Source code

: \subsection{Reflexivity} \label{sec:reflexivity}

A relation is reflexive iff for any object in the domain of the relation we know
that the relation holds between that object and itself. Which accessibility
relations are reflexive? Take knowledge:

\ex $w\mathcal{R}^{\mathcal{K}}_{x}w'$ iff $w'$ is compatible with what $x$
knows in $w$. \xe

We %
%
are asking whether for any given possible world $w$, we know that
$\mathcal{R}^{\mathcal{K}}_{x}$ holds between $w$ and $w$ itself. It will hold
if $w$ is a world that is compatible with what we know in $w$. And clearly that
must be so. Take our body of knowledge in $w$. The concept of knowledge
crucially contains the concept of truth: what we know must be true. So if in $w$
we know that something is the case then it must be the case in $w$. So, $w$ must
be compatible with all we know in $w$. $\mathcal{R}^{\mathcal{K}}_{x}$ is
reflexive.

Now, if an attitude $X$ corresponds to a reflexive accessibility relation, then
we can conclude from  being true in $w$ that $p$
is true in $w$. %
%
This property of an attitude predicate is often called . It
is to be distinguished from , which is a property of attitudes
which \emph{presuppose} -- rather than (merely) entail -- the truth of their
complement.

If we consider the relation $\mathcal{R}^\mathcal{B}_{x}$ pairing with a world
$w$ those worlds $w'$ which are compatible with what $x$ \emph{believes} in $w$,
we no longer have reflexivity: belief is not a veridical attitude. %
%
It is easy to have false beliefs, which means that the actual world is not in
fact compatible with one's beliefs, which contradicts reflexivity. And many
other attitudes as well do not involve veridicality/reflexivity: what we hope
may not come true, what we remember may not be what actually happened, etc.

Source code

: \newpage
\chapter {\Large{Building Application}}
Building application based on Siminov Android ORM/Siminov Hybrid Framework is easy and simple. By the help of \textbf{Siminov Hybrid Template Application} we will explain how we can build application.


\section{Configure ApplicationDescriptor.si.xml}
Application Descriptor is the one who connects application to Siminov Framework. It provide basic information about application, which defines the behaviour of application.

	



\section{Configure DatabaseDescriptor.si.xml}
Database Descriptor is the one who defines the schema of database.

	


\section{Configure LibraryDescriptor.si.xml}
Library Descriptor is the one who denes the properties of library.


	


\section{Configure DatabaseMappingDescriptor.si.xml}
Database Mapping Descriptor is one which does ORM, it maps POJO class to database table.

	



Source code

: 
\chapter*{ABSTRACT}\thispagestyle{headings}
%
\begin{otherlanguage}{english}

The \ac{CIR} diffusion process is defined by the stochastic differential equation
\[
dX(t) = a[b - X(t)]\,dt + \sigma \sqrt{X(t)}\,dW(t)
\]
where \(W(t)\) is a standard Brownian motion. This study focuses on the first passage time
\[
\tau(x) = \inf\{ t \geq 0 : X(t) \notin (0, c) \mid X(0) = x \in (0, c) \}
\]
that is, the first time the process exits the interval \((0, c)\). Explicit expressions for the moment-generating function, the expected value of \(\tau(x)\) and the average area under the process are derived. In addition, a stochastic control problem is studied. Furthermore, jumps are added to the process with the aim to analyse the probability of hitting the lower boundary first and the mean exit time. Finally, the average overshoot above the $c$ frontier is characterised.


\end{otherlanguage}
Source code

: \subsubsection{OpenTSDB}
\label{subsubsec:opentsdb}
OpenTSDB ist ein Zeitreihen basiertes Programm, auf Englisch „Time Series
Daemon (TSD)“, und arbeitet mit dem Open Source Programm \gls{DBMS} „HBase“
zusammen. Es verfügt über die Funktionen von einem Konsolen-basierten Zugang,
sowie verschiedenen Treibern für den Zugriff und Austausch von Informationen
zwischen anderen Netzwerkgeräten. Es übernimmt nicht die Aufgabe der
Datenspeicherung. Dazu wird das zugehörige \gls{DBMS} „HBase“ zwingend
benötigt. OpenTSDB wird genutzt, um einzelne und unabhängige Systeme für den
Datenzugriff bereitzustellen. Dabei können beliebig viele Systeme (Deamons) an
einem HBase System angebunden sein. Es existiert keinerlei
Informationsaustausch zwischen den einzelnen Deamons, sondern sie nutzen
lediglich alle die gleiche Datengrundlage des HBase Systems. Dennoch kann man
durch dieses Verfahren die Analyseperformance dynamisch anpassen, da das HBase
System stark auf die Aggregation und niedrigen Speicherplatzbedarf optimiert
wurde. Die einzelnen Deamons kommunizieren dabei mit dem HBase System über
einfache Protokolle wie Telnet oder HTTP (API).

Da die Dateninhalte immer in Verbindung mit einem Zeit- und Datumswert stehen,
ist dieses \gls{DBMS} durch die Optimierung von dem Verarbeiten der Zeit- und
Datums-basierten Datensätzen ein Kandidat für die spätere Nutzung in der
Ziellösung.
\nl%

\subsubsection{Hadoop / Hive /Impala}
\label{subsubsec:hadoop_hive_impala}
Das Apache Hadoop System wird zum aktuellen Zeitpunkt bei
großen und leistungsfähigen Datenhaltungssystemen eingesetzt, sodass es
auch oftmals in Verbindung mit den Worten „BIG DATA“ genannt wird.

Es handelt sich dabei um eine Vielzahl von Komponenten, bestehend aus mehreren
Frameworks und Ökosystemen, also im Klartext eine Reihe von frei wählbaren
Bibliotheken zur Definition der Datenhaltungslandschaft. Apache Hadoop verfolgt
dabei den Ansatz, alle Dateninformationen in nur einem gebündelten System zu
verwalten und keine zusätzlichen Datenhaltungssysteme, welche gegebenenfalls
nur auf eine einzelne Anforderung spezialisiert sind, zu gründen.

***

EXERCISE DIRECTIONS:
Once you have located every line with the word "from" in the material above, list those lines.

OUTPUT:
we can conclude from  being true in $w$ that $p$
is to be distinguished from , which is a property of attitudes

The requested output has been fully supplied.